Odile, tal como él esperaba, ignoró su cara de enfado y empezó a hablar.
—William, creo que la señora Shipley no está muy bien. Como has visto, tuvo ese pequeño episodio después de la misa de ayer, y otro mareo anoche. ¿No tendríamos que mandarla a la enfermería para que la tuvieran en observación?
—Yo la controlaré —respondió Lane bruscamente—. Y recuerda que en esta familia el que tiene título de médico soy yo. Tú nunca terminaste los estudios de enfermería. —Se arrepintió inmediatamente de haberlo dicho, porque sabía lo que vendría a continuación.
—Ay, William, qué injusto eres —exclamó ella—. Para ser enfermera hay que tener vocación, y yo me di cuenta de que no la tenía. Quizá habría sido mejor para ti, y para los demás, que tú también hubieras tomado la misma decisión. —Le tembló el labio—. Y creo que deberías tener en cuenta que Residencias Prestigio te dio este trabajo gracias a mí.
Se miraron en silencio, y después, como siempre, Odile se arrepintió.
—Ay, William, no tengo derecho a decirte algo así. Sé cómo te dedicas a todos los residentes. Sólo quiero ayudarte y me preocupa que otro incidente eche a perder tu reputación.
Se acercó al escritorio y se inclinó sobre él. Le cogió la mano, se la acercó a la cara y se acarició la mejilla y el mentón.
Lane suspiró. Era una superficial; una «tontaina», como habría dicho su abuela, pero adorable. Hacía dieciocho años se había sentido un hombre afortunado por haber convencido a esa chica guapa, y más joven, de que se casara con él. Además, ella se ocupaba de él, y Lane sabía que los huéspedes estaban muy contentos de sus frecuentes y cariñosas visitas. A veces, tal vez, resultaba empalagosa, pero era sincera, y eso era lo importante para todos. A algunos residentes, como Greta Shipley, les parecía vacía e irritante, lo que para Lane demostraba la inteligencia de la señora Shipley; pero era indiscutible que en Latham Manor Odile era una baza a su favor.
Lane sabía lo que esperaban de él. Sin demostrar la resignación que lo embargaba, se puso de pie y abrazó a su mujer.

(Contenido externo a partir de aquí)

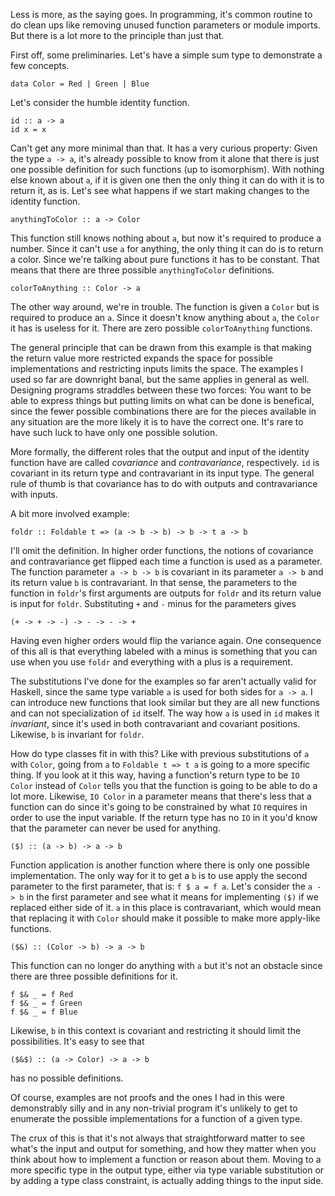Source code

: Less is more, as the saying goes.  In programming, it's common routine
to do clean ups like removing unused function parameters or module
imports.  But there is a lot more to the principle than just that.

First off, some preliminaries.  Let's have a simple sum type to
demonstrate a few concepts.

```
data Color = Red | Green | Blue
```

Let's consider the humble identity function.

```
id :: a -> a
id x = x
```

Can't get any more minimal than that.  It has a very curious property:
Given the type `a -> a`, it's already possible to know from it alone
that there is just one possible definition for such functions (up to
isomorphism).  With nothing else known about `a`, if it is given one
then the only thing it can do with it is to return it, as is.  Let's
see what happens if we start making changes to the identity function.

```
anythingToColor :: a -> Color
```

This function still knows nothing about `a`, but now it's required to
produce a number.  Since it can't use `a` for anything, the only thing
it can do is to return a color.  Since we're talking about pure
functions it has to be constant.  That means that there are three
possible `anythingToColor` definitions.

```
colorToAnything :: Color -> a
```

The other way around, we're in trouble.  The function is given a
`Color` but is required to produce an `a`.  Since it doesn't know
anything about `a`, the `Color` it has is useless for it.  There are
zero possible `colorToAnything` functions.

The general principle that can be drawn from this example is that
making the return value more restricted expands the space for possible
implementations and restricting inputs limits the space.  The examples
I used so far are downright banal, but the same applies in general as
well.  Designing programs straddles between these two forces: You want
to be able to express things but putting limits on what can be done is
benefical, since the fewer possible combinations there are for the
pieces available in any situation are the more likely it is to have
the correct one.  It's rare to have such luck to have only one
possible solution.

More formally, the different roles that the output and input of the
identity function have are called *covariance* and *contravariance*,
respectively.  `id` is covariant in its return type and contravariant
in its input type.  The general rule of thumb is that covariance has
to do with outputs and contravariance with inputs.

A bit more involved example:

```
foldr :: Foldable t => (a -> b -> b) -> b -> t a -> b
```

I'll omit the definition.  In higher order functions, the notions of
covariance and contravariance get flipped each time a function is used
as a parameter.  The function parameter `a -> b -> b` is covariant in
its parameter `a -> b` and its return value `b` is contravariant.  In
that sense, the parameters to the function in `foldr`'s first
arguments are outputs for `foldr` and its return value is input for
`foldr`.  Substituting `+` and `-` minus for the parameters gives

```
(+ -> + -> -) -> - -> - -> +
```

Having even higher orders would flip the variance again.  One
consequence of this all is that everything labeled with a minus is
something that you can use when you use `foldr` and everything with a
plus is a requirement.

The substitutions I've done for the examples so far aren't actually
valid for Haskell, since the same type variable `a` is used for both
sides for `a -> a`.  I can introduce new functions that look similar
but they are all new functions and can not specialization of `id`
itself.  The way how `a` is used in `id` makes it *invariant*, since
it's used in both contravariant and covariant positions.  Likewise,
`b` is invariant for `foldr`.

How do type classes fit in with this?  Like with previous
substitutions of `a` with `Color`, going from `a` to `Foldable t => t
a` is going to a more specific thing.  If you look at it this way,
having a function's return type to be `IO Color` instead of `Color`
tells you that the function is going to be able to do a lot more.
Likewise, `IO Color` in a parameter means that there's less that a
function can do since it's going to be constrained by what `IO`
requires in order to use the input variable.  If the return type has
no `IO` in it you'd know that the parameter can never be used for
anything.

```
($) :: (a -> b) -> a -> b
```

Function application is another function where there is only one
possible implementation.  The only way for it to get a `b` is to use
apply the second parameter to the first parameter, that is: `f $ a = f
a`. Let's consider the `a -> b` in the first parameter and see what it
means for implementing `($)` if we replaced either side of it.  `a` in
this place is contravariant, which would mean that replacing it with
`Color` should make it possible to make more apply-like functions.

```
($&) :: (Color -> b) -> a -> b
```

This function can no longer do anything with `a` but it's not an
obstacle since there are three possible definitions for it.

```
f $& _ = f Red
f $& _ = f Green
f $& _ = f Blue
```

Likewise, `b` in this context is covariant and restricting it should
limit the possibilities.  It's easy to see that

```
($&$) :: (a -> Color) -> a -> b
```

has no possible definitions.

Of course, examples are not proofs and the ones I had in this were
demonstrably silly and in any non-trivial program it's unlikely to get
to enumerate the possible implementations for a function of a given
type.

The crux of this is that it's not always that straightforward matter
to see what's the input and output for something, and how they matter
when you think about how to implement a function or reason about them.
Moving to a more specific type in the output type, either via type
variable substitution or by adding a type class constraint, is
actually adding things to the input side.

—Qué haría yo sin ti —murmuró.
Fue un alivio que la secretaria lo llamara por el intercomunicador.
—La señora Holloway está aquí —anunció.
—Será mejor que te marches, Odile —sugirió Lane, adelantándose a la inevitable propuesta de su esposa de quedarse y participar en la conversación.
Ella, por una vez, no discutió y salió por la puerta que daba al pasillo principal.